--- Given information ---
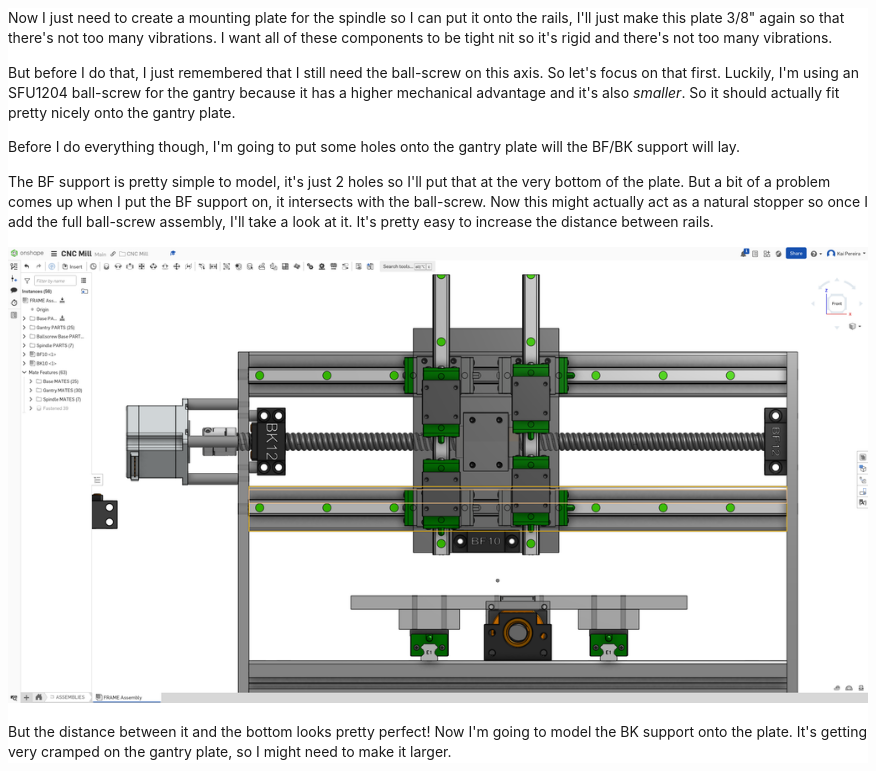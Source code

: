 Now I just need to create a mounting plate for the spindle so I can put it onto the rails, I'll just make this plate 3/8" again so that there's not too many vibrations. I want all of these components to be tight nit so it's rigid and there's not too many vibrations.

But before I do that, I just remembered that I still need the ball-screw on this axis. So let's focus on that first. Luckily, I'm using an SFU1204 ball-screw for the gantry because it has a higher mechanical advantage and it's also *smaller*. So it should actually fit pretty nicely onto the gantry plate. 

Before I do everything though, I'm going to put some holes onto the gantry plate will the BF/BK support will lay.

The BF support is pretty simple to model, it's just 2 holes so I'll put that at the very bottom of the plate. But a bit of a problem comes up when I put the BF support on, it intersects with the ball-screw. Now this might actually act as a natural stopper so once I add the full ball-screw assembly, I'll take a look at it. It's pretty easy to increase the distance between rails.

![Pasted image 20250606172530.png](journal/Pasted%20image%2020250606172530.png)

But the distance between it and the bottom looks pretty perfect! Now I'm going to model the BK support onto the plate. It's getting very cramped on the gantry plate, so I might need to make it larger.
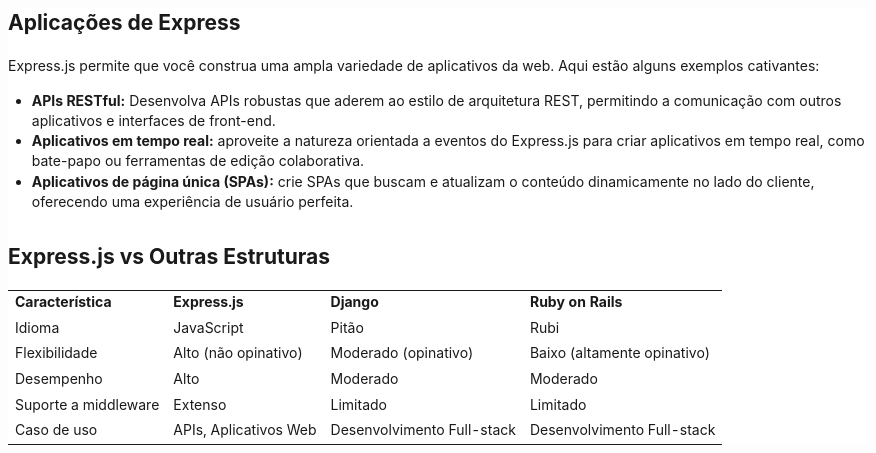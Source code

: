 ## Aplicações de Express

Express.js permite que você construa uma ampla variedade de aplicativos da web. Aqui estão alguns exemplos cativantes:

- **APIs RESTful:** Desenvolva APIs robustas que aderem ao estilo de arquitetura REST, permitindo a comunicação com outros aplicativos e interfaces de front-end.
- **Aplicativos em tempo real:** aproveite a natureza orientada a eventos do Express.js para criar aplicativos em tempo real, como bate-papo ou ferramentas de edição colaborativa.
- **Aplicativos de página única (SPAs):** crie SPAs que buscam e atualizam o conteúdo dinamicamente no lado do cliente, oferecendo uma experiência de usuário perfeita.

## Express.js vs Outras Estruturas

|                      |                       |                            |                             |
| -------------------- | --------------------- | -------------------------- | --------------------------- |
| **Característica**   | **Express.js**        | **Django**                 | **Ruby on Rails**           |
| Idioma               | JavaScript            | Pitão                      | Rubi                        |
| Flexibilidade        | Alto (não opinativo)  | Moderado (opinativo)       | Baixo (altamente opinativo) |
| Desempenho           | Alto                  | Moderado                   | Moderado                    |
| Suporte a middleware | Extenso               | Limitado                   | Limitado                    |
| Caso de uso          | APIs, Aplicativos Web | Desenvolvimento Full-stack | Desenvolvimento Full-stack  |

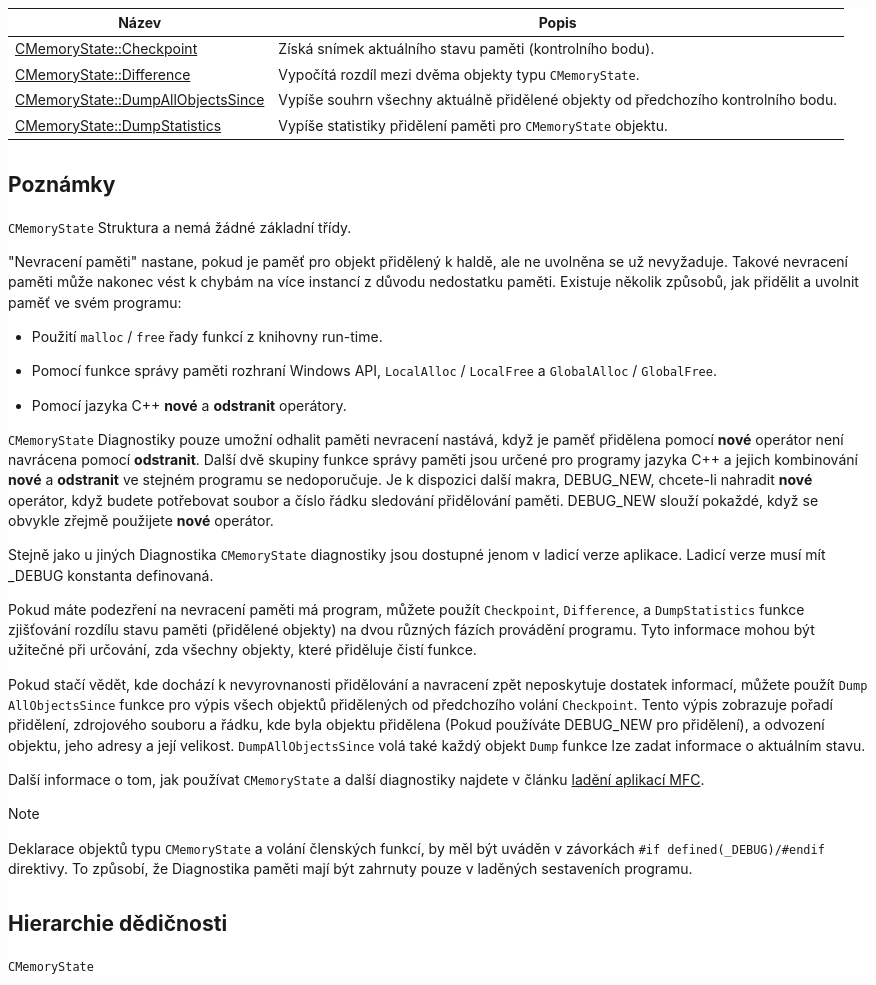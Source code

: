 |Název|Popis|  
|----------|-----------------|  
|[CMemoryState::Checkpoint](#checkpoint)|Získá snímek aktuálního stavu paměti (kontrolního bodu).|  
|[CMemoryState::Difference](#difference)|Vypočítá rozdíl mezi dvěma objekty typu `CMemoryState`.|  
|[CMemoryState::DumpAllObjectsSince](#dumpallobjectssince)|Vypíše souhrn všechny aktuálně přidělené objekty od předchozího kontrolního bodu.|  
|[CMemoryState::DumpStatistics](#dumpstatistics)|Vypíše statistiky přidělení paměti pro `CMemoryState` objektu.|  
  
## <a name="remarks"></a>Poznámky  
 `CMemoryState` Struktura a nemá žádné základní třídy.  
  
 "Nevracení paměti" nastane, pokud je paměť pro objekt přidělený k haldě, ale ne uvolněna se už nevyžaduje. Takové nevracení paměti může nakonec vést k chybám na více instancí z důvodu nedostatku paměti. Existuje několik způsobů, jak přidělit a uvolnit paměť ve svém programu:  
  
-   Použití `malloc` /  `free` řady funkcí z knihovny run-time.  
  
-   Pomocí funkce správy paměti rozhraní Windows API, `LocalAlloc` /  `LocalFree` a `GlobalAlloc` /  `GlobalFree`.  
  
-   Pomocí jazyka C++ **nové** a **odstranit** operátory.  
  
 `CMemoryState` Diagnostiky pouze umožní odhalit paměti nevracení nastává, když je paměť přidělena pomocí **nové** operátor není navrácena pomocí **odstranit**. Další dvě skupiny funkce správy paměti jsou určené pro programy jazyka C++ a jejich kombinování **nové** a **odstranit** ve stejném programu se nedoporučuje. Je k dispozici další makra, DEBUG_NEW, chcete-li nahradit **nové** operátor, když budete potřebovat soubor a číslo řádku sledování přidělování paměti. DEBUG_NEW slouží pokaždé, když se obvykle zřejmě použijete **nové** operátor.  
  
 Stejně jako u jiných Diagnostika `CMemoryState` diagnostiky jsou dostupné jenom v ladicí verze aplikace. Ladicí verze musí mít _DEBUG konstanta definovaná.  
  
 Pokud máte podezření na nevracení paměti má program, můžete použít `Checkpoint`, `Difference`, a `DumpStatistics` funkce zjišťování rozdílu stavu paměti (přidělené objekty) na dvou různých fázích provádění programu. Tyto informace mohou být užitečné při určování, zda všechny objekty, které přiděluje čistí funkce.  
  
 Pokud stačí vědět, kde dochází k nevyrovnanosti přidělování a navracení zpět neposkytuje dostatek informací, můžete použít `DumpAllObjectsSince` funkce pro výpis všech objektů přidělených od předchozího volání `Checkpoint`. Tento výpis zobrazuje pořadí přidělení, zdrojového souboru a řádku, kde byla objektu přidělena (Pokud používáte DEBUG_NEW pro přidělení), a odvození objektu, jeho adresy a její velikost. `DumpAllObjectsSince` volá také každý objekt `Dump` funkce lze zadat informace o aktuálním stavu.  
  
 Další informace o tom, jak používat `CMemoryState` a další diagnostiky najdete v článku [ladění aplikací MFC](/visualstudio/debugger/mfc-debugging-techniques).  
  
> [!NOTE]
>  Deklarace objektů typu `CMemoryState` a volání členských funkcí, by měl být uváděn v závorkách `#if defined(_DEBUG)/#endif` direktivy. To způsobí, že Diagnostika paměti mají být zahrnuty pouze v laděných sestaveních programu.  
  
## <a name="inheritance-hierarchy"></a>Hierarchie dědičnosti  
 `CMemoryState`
---
[How to complete this task]
From the material above, report how many lines contain the word "support", giving only the number.

[Answer box]
3